- Born: Manzoor Ahmed Khan Niazi 1922 Delhi, British India
- Died: 9 April 2013 (age 91) Karachi, Sindh, Pakistan
- Other name: Bulbul E Deccan
- Occupation: Qawwali singer
- Years active: 1937–2012
- Known for: Qawwali
- Family: Munshi Raziuddin (cousin) Qawwal Bahauddin Khan (Cousin)
- Honours: Tamgha-e-Imtiaz (2006)

= Manzoor Niazi Qawwal =

Manzoor Ahmed Khan Niazi (1922 - 9 April 2013) was a renowned Pakistani Qawwal and a classical musician in India and Pakistan. He belonged to the well-known family of Qawwals, Qawwal Bacchon ka Gharana of Delhi.

==Career==

Manzoor Niazi Qawwal was a senior Qawwal in the Indian subcontinent, and had one of the most instantly recognizable voices among the qawwals. He was the leader of the gifted, albeit short-lived Qawwali group of the last century, a Qawwali Supergroup which Included his cousins Munshi Raziuddin Qawwal and Bahauddin Qawwal. Formed as the Manzoor Ahmed Khan Niazi Qawwal & Brothers qawwali group in 1937.
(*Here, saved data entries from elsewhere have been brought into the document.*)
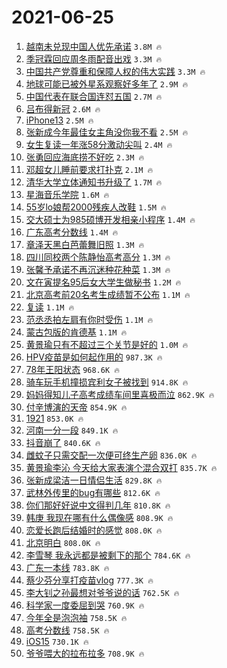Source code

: # 2021-06-25

1. [越南未兑现中国人优先承诺](https://s.weibo.com/weibo?q=%23%E8%B6%8A%E5%8D%97%E6%9C%AA%E5%85%91%E7%8E%B0%E4%B8%AD%E5%9B%BD%E4%BA%BA%E4%BC%98%E5%85%88%E6%89%BF%E8%AF%BA%23&Refer=top) `3.8M 🔥`
1. [季冠霖回应周冬雨配音出戏](https://s.weibo.com/weibo?q=%23%E5%AD%A3%E5%86%A0%E9%9C%96%E5%9B%9E%E5%BA%94%E5%91%A8%E5%86%AC%E9%9B%A8%E9%85%8D%E9%9F%B3%E5%87%BA%E6%88%8F%23&Refer=top) `3.3M 🔥`
1. [中国共产党尊重和保障人权的伟大实践](https://s.weibo.com/weibo?q=%23%E4%B8%AD%E5%9B%BD%E5%85%B1%E4%BA%A7%E5%85%9A%E5%B0%8A%E9%87%8D%E5%92%8C%E4%BF%9D%E9%9A%9C%E4%BA%BA%E6%9D%83%E7%9A%84%E4%BC%9F%E5%A4%A7%E5%AE%9E%E8%B7%B5%23&Refer=top) `3.3M 🔥`
1. [地球可能已被外星系观察好多年了](https://s.weibo.com/weibo?q=%23%E5%9C%B0%E7%90%83%E5%8F%AF%E8%83%BD%E5%B7%B2%E8%A2%AB%E5%A4%96%E6%98%9F%E7%B3%BB%E8%A7%82%E5%AF%9F%E5%A5%BD%E5%A4%9A%E5%B9%B4%E4%BA%86%23&Refer=top) `2.9M 🔥`
1. [中国代表在联合国连怼五国](https://s.weibo.com/weibo?q=%23%E4%B8%AD%E5%9B%BD%E4%BB%A3%E8%A1%A8%E5%9C%A8%E8%81%94%E5%90%88%E5%9B%BD%E8%BF%9E%E6%80%BC%E4%BA%94%E5%9B%BD%23&Refer=top) `2.7M 🔥`
1. [吕布得新冠](https://s.weibo.com/weibo?q=%E5%90%95%E5%B8%83%E5%BE%97%E6%96%B0%E5%86%A0&Refer=top) `2.6M 🔥`
1. [iPhone13](https://s.weibo.com/weibo?q=iPhone13&Refer=top) `2.5M 🔥`
1. [张新成今年最佳女主角没你我不看](https://s.weibo.com/weibo?q=%23%E5%BC%A0%E6%96%B0%E6%88%90%E4%BB%8A%E5%B9%B4%E6%9C%80%E4%BD%B3%E5%A5%B3%E4%B8%BB%E8%A7%92%E6%B2%A1%E4%BD%A0%E6%88%91%E4%B8%8D%E7%9C%8B%23&Refer=top) `2.5M 🔥`
1. [女生复读一年涨58分激动尖叫](https://s.weibo.com/weibo?q=%23%E5%A5%B3%E7%94%9F%E5%A4%8D%E8%AF%BB%E4%B8%80%E5%B9%B4%E6%B6%A858%E5%88%86%E6%BF%80%E5%8A%A8%E5%B0%96%E5%8F%AB%23&Refer=top) `2.4M 🔥`
1. [张勇回应海底捞不好吃](https://s.weibo.com/weibo?q=%23%E5%BC%A0%E5%8B%87%E5%9B%9E%E5%BA%94%E6%B5%B7%E5%BA%95%E6%8D%9E%E4%B8%8D%E5%A5%BD%E5%90%83%23&Refer=top) `2.3M 🔥`
1. [邓超女儿睡前要求打扑克](https://s.weibo.com/weibo?q=%23%E9%82%93%E8%B6%85%E5%A5%B3%E5%84%BF%E7%9D%A1%E5%89%8D%E8%A6%81%E6%B1%82%E6%89%93%E6%89%91%E5%85%8B%23&Refer=top) `2.1M 🔥`
1. [清华大学立体通知书升级了](https://s.weibo.com/weibo?q=%23%E6%B8%85%E5%8D%8E%E5%A4%A7%E5%AD%A6%E7%AB%8B%E4%BD%93%E9%80%9A%E7%9F%A5%E4%B9%A6%E5%8D%87%E7%BA%A7%E4%BA%86%23&Refer=top) `1.7M 🔥`
1. [星海音乐学院](https://s.weibo.com/weibo?q=%23%E6%98%9F%E6%B5%B7%E9%9F%B3%E4%B9%90%E5%AD%A6%E9%99%A2%23&Refer=top) `1.6M 🔥`
1. [55岁lo娘帮2000残疾人改鞋](https://s.weibo.com/weibo?q=%2355%E5%B2%81lo%E5%A8%98%E5%B8%AE2000%E6%AE%8B%E7%96%BE%E4%BA%BA%E6%94%B9%E9%9E%8B%23&Refer=top) `1.5M 🔥`
1. [交大硕士为985硕博开发相亲小程序](https://s.weibo.com/weibo?q=%23%E4%BA%A4%E5%A4%A7%E7%A1%95%E5%A3%AB%E4%B8%BA985%E7%A1%95%E5%8D%9A%E5%BC%80%E5%8F%91%E7%9B%B8%E4%BA%B2%E5%B0%8F%E7%A8%8B%E5%BA%8F%23&Refer=top) `1.4M 🔥`
1. [广东高考分数线](https://s.weibo.com/weibo?q=%23%E5%B9%BF%E4%B8%9C%E9%AB%98%E8%80%83%E5%88%86%E6%95%B0%E7%BA%BF%23&Refer=top) `1.4M 🔥`
1. [章泽天黑白芭蕾舞旧照](https://s.weibo.com/weibo?q=%23%E7%AB%A0%E6%B3%BD%E5%A4%A9%E9%BB%91%E7%99%BD%E8%8A%AD%E8%95%BE%E8%88%9E%E6%97%A7%E7%85%A7%23&Refer=top) `1.3M 🔥`
1. [四川同校两个陈静怡高考高分](https://s.weibo.com/weibo?q=%23%E5%9B%9B%E5%B7%9D%E5%90%8C%E6%A0%A1%E4%B8%A4%E4%B8%AA%E9%99%88%E9%9D%99%E6%80%A1%E9%AB%98%E8%80%83%E9%AB%98%E5%88%86%23&Refer=top) `1.3M 🔥`
1. [张馨予承诺不再沉迷种花种菜](https://s.weibo.com/weibo?q=%23%E5%BC%A0%E9%A6%A8%E4%BA%88%E6%89%BF%E8%AF%BA%E4%B8%8D%E5%86%8D%E6%B2%89%E8%BF%B7%E7%A7%8D%E8%8A%B1%E7%A7%8D%E8%8F%9C%23&Refer=top) `1.3M 🔥`
1. [文在寅提名95后女大学生做秘书](https://s.weibo.com/weibo?q=%23%E6%96%87%E5%9C%A8%E5%AF%85%E6%8F%90%E5%90%8D95%E5%90%8E%E5%A5%B3%E5%A4%A7%E5%AD%A6%E7%94%9F%E5%81%9A%E7%A7%98%E4%B9%A6%23&Refer=top) `1.2M 🔥`
1. [北京高考前20名考生成绩暂不公布](https://s.weibo.com/weibo?q=%23%E5%8C%97%E4%BA%AC%E9%AB%98%E8%80%83%E5%89%8D20%E5%90%8D%E8%80%83%E7%94%9F%E6%88%90%E7%BB%A9%E6%9A%82%E4%B8%8D%E5%85%AC%E5%B8%83%23&Refer=top) `1.1M 🔥`
1. [复读](https://s.weibo.com/weibo?q=%E5%A4%8D%E8%AF%BB&Refer=top) `1.1M 🔥`
1. [范丞丞拍左肩有你时受伤](https://s.weibo.com/weibo?q=%23%E8%8C%83%E4%B8%9E%E4%B8%9E%E6%8B%8D%E5%B7%A6%E8%82%A9%E6%9C%89%E4%BD%A0%E6%97%B6%E5%8F%97%E4%BC%A4%23&Refer=top) `1.1M 🔥`
1. [蒙古包版的肯德基](https://s.weibo.com/weibo?q=%23%E8%92%99%E5%8F%A4%E5%8C%85%E7%89%88%E7%9A%84%E8%82%AF%E5%BE%B7%E5%9F%BA%23&Refer=top) `1.1M 🔥`
1. [黄景瑜只有不超过三个关节是好的](https://s.weibo.com/weibo?q=%23%E9%BB%84%E6%99%AF%E7%91%9C%E5%8F%AA%E6%9C%89%E4%B8%8D%E8%B6%85%E8%BF%87%E4%B8%89%E4%B8%AA%E5%85%B3%E8%8A%82%E6%98%AF%E5%A5%BD%E7%9A%84%23&Refer=top) `1.0M 🔥`
1. [HPV疫苗是如何起作用的](https://s.weibo.com/weibo?q=%23HPV%E7%96%AB%E8%8B%97%E6%98%AF%E5%A6%82%E4%BD%95%E8%B5%B7%E4%BD%9C%E7%94%A8%E7%9A%84%23&Refer=top) `987.3K 🔥`
1. [78年王阳状态](https://s.weibo.com/weibo?q=%2378%E5%B9%B4%E7%8E%8B%E9%98%B3%E7%8A%B6%E6%80%81%23&Refer=top) `968.6K 🔥`
1. [骑车玩手机撞损宾利女子被找到](https://s.weibo.com/weibo?q=%23%E9%AA%91%E8%BD%A6%E7%8E%A9%E6%89%8B%E6%9C%BA%E6%92%9E%E6%8D%9F%E5%AE%BE%E5%88%A9%E5%A5%B3%E5%AD%90%E8%A2%AB%E6%89%BE%E5%88%B0%23&Refer=top) `914.8K 🔥`
1. [妈妈得知儿子高考成绩车间里喜极而泣](https://s.weibo.com/weibo?q=%23%E5%A6%88%E5%A6%88%E5%BE%97%E7%9F%A5%E5%84%BF%E5%AD%90%E9%AB%98%E8%80%83%E6%88%90%E7%BB%A9%E8%BD%A6%E9%97%B4%E9%87%8C%E5%96%9C%E6%9E%81%E8%80%8C%E6%B3%A3%23&Refer=top) `862.9K 🔥`
1. [付辛博演的天帝](https://s.weibo.com/weibo?q=%23%E4%BB%98%E8%BE%9B%E5%8D%9A%E6%BC%94%E7%9A%84%E5%A4%A9%E5%B8%9D%23&Refer=top) `854.9K 🔥`
1. [1921](https://s.weibo.com/weibo?q=1921&Refer=top) `853.0K 🔥`
1. [河南一分一段](https://s.weibo.com/weibo?q=%23%E6%B2%B3%E5%8D%97%E4%B8%80%E5%88%86%E4%B8%80%E6%AE%B5%23&Refer=top) `849.1K 🔥`
1. [抖音崩了](https://s.weibo.com/weibo?q=%23%E6%8A%96%E9%9F%B3%E5%B4%A9%E4%BA%86%23&Refer=top) `840.6K 🔥`
1. [雌蚊子只需交配一次便可终生产卵](https://s.weibo.com/weibo?q=%23%E9%9B%8C%E8%9A%8A%E5%AD%90%E5%8F%AA%E9%9C%80%E4%BA%A4%E9%85%8D%E4%B8%80%E6%AC%A1%E4%BE%BF%E5%8F%AF%E7%BB%88%E7%94%9F%E4%BA%A7%E5%8D%B5%23&Refer=top) `836.0K 🔥`
1. [黄景瑜李沁 今天给大家表演个混合双打](https://s.weibo.com/weibo?q=%E9%BB%84%E6%99%AF%E7%91%9C%E6%9D%8E%E6%B2%81%20%E4%BB%8A%E5%A4%A9%E7%BB%99%E5%A4%A7%E5%AE%B6%E8%A1%A8%E6%BC%94%E4%B8%AA%E6%B7%B7%E5%90%88%E5%8F%8C%E6%89%93&Refer=top) `835.7K 🔥`
1. [张新成梁洁一日情侣生活](https://s.weibo.com/weibo?q=%23%E5%BC%A0%E6%96%B0%E6%88%90%E6%A2%81%E6%B4%81%E4%B8%80%E6%97%A5%E6%83%85%E4%BE%A3%E7%94%9F%E6%B4%BB%23&Refer=top) `829.8K 🔥`
1. [武林外传里的bug有哪些](https://s.weibo.com/weibo?q=%23%E6%AD%A6%E6%9E%97%E5%A4%96%E4%BC%A0%E9%87%8C%E7%9A%84bug%E6%9C%89%E5%93%AA%E4%BA%9B%23&Refer=top) `812.6K 🔥`
1. [你们那好好说中文得判几年](https://s.weibo.com/weibo?q=%23%E4%BD%A0%E4%BB%AC%E9%82%A3%E5%A5%BD%E5%A5%BD%E8%AF%B4%E4%B8%AD%E6%96%87%E5%BE%97%E5%88%A4%E5%87%A0%E5%B9%B4%23&Refer=top) `810.8K 🔥`
1. [韩庚 我现在哪有什么偶像感](https://s.weibo.com/weibo?q=%E9%9F%A9%E5%BA%9A%20%E6%88%91%E7%8E%B0%E5%9C%A8%E5%93%AA%E6%9C%89%E4%BB%80%E4%B9%88%E5%81%B6%E5%83%8F%E6%84%9F&Refer=top) `808.9K 🔥`
1. [恋爱长跑后结婚时的感觉](https://s.weibo.com/weibo?q=%23%E6%81%8B%E7%88%B1%E9%95%BF%E8%B7%91%E5%90%8E%E7%BB%93%E5%A9%9A%E6%97%B6%E7%9A%84%E6%84%9F%E8%A7%89%23&Refer=top) `808.0K 🔥`
1. [北京明白](https://s.weibo.com/weibo?q=%E5%8C%97%E4%BA%AC%E6%98%8E%E7%99%BD&Refer=top) `808.0K 🔥`
1. [李雪琴 我永远都是被剩下的那个](https://s.weibo.com/weibo?q=%E6%9D%8E%E9%9B%AA%E7%90%B4%20%E6%88%91%E6%B0%B8%E8%BF%9C%E9%83%BD%E6%98%AF%E8%A2%AB%E5%89%A9%E4%B8%8B%E7%9A%84%E9%82%A3%E4%B8%AA&Refer=top) `784.6K 🔥`
1. [广东一本线](https://s.weibo.com/weibo?q=%E5%B9%BF%E4%B8%9C%E4%B8%80%E6%9C%AC%E7%BA%BF&Refer=top) `783.8K 🔥`
1. [蔡少芬分享打疫苗vlog](https://s.weibo.com/weibo?q=%23%E8%94%A1%E5%B0%91%E8%8A%AC%E5%88%86%E4%BA%AB%E6%89%93%E7%96%AB%E8%8B%97vlog%23&Refer=top) `777.3K 🔥`
1. [李大钊之孙最想对爷爷说的话](https://s.weibo.com/weibo?q=%23%E6%9D%8E%E5%A4%A7%E9%92%8A%E4%B9%8B%E5%AD%99%E6%9C%80%E6%83%B3%E5%AF%B9%E7%88%B7%E7%88%B7%E8%AF%B4%E7%9A%84%E8%AF%9D%23&Refer=top) `762.5K 🔥`
1. [科学家一度委屈到哭](https://s.weibo.com/weibo?q=%23%E7%A7%91%E5%AD%A6%E5%AE%B6%E4%B8%80%E5%BA%A6%E5%A7%94%E5%B1%88%E5%88%B0%E5%93%AD%23&Refer=top) `760.9K 🔥`
1. [今年全是泡泡袖](https://s.weibo.com/weibo?q=%23%E4%BB%8A%E5%B9%B4%E5%85%A8%E6%98%AF%E6%B3%A1%E6%B3%A1%E8%A2%96%23&Refer=top) `758.5K 🔥`
1. [高考分数线](https://s.weibo.com/weibo?q=%E9%AB%98%E8%80%83%E5%88%86%E6%95%B0%E7%BA%BF&Refer=top) `758.5K 🔥`
1. [iOS15](https://s.weibo.com/weibo?q=iOS15&Refer=top) `730.1K 🔥`
1. [爷爷喂大的拉布拉多](https://s.weibo.com/weibo?q=%23%E7%88%B7%E7%88%B7%E5%96%82%E5%A4%A7%E7%9A%84%E6%8B%89%E5%B8%83%E6%8B%89%E5%A4%9A%23&Refer=top) `708.9K 🔥`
Quiad-e-Azam Muhammad Ali Jinnah gave him the title of Bulbul-e-Deccan. This ensemble lasted until 1966. After 1966, Manzoor Ahmed Khan Niazi turned to solo work and trained his sons Abdullah Manzoor Niazi and Masroor Ahmed Niazi. He also trained his cousin Munshi Raziuddin's Sons Farid Ayaz And Abu Muhammad, and his cousin Bahauddin Qawwal's sons Qawwal Najmuddin – Saifuddin & Brothers. He helped his own sons form their own ensemble. Manzoor Niazi occasionally assisted his sons during their concerts as the group's leader. His grandson Habib Niazi, who is the son of Masroor Niazi, later became the second lead Singer in his son Abdullah Niazi's group.

Manzoor Niazi Qawwal died on 9 April 2013 at age 91 at Karachi, Pakistan.

==Awards and legacy==
- For His Sheer Devotion And Contribution For Sufi Music, Manzoor Ahmed Niazi was honored with a Tamgha-e-Imtiaz Award (Medal of Excellence) Award by the President of Pakistan in 2006.